- WORK TO COMPLETE: Filter the data below for the string "mathcal" and copy each matching line.

╭─ MATERIAL FOR THIS TASK

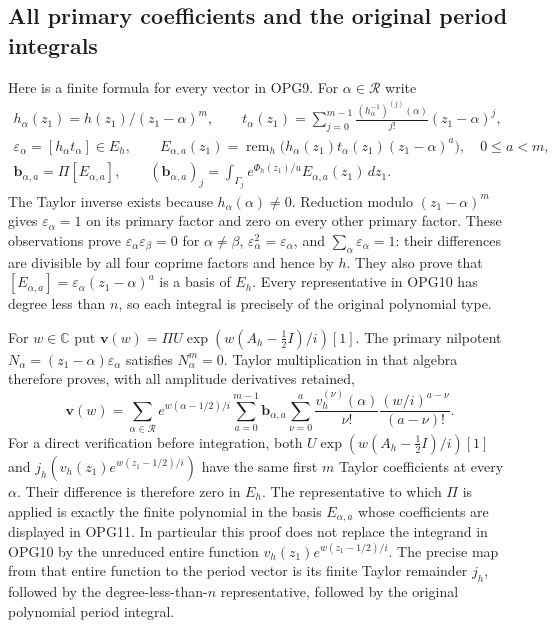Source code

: \subsection{All primary coefficients and the original period integrals}
Here is a finite formula for every vector in OPG9. For
$\alpha\in\mathcal R$ write
\[
\begin{gathered}
 h_\alpha(z_1)=h(z_1)/(z_1-\alpha)^m,\qquad
 t_\alpha(z_1)=\sum_{j=0}^{m-1}
       \frac{(h_\alpha^{-1})^{(j)}(\alpha)}{j!}(z_1-\alpha)^j,\\
 \varepsilon_\alpha=[h_\alpha t_\alpha]\in E_h,
 \qquad E_{\alpha,a}(z_1)=
   \operatorname{rem}_h\bigl(h_\alpha(z_1)t_\alpha(z_1)
                                  (z_1-\alpha)^a\bigr),\quad0\leq a<m,\\
 \mathbf b_{\alpha,a}=\Pi[E_{\alpha,a}],\qquad
 (\mathbf b_{\alpha,a})_j=
   \int_{\Gamma_j}e^{\Phi_h(z_1)/u}E_{\alpha,a}(z_1)\,dz_1.
\end{gathered}\tag{OPG10}
\]
The Taylor inverse exists because $h_\alpha(\alpha)\ne0$.
Reduction modulo $(z_1-\alpha)^m$ gives
$\varepsilon_\alpha=1$ on its primary factor and zero on every
other primary factor. These observations prove
$\varepsilon_\alpha\varepsilon_\beta=0$ for $\alpha\ne\beta$,
$\varepsilon_\alpha^2=\varepsilon_\alpha$, and
$\sum_\alpha\varepsilon_\alpha=1$: their differences are divisible
by all four coprime factors and hence by $h$. They also prove that
$[E_{\alpha,a}]=\varepsilon_\alpha(z_1-\alpha)^a$ is a basis of
$E_h$. Every representative in OPG10 has degree less than $n$,
so each integral is precisely of the original polynomial type.

For $w\in\mathbb C$ put
$\mathbf v(w)=\Pi U\exp(w(A_h-\tfrac12I)/i)[1]$.
The primary nilpotent $N_\alpha=(z_1-\alpha)\varepsilon_\alpha$
satisfies $N_\alpha^m=0$. Taylor multiplication in that algebra
therefore proves, with all amplitude derivatives retained,
\[
\boxed{
 \mathbf v(w)=\sum_{\alpha\in\mathcal R}
 e^{w(\alpha-1/2)/i}\sum_{a=0}^{m-1}\mathbf b_{\alpha,a}
       \sum_{\nu=0}^{a}
       \frac{v_h^{(\nu)}(\alpha)}{\nu!}
       \frac{(w/i)^{a-\nu}}{(a-\nu)!}.
}\tag{OPG11}
\]
For a direct verification before integration, both
$U\exp(w(A_h-\tfrac12I)/i)[1]$ and
$j_h(v_h(z_1)e^{w(z_1-1/2)/i})$ have the same first $m$ Taylor
coefficients at every $\alpha$. Their difference is therefore
zero in $E_h$. The representative to which $\Pi$ is applied is
exactly the finite polynomial in the basis $E_{\alpha,a}$ whose
coefficients are displayed in OPG11. In particular this proof
does not replace the integrand in OPG10 by the unreduced entire
function $v_h(z_1)e^{w(z_1-1/2)/i}$. The precise map from that
entire function to the period vector is its finite Taylor
remainder $j_h$, followed by the degree-less-than-$n$ representative,
followed by the original polynomial period integral.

╰─

- SOLUTION:
$\alpha\in\mathcal R$ write
 \mathbf v(w)=\sum_{\alpha\in\mathcal R}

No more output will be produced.